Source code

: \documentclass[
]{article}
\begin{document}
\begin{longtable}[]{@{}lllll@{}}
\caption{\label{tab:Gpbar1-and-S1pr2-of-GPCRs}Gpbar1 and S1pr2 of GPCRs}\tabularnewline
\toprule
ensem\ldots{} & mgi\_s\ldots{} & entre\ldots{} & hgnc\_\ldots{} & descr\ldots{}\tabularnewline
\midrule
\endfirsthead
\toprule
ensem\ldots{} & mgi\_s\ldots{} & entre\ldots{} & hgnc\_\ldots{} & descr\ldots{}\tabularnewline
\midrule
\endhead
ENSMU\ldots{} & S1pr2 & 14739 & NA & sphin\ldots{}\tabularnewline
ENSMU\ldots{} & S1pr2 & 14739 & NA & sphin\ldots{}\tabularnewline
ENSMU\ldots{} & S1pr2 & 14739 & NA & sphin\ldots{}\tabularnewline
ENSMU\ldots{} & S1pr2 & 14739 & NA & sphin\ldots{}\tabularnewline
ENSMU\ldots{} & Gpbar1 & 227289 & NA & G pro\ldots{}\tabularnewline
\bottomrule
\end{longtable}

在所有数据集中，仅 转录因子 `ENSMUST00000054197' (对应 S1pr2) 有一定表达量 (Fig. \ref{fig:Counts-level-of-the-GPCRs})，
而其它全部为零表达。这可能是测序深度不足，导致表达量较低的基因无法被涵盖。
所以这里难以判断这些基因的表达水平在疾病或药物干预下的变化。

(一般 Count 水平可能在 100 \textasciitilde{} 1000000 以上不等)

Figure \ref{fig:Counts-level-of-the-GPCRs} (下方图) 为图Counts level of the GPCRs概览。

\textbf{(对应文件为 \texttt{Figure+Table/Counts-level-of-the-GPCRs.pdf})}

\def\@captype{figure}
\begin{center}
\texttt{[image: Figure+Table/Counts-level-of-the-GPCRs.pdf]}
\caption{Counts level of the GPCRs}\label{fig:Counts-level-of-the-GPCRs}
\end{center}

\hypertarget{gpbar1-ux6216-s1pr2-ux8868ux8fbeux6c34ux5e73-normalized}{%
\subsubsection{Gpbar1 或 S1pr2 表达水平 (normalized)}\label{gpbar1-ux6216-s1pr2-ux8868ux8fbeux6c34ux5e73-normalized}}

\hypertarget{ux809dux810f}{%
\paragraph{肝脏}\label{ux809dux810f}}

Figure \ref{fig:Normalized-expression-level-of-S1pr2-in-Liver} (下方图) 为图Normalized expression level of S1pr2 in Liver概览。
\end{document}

▶ _Task requirements_: The string "longtable" may appear in lines of the entries above. Say how many such lines there are, as a number only.

▶ _Task response_: 2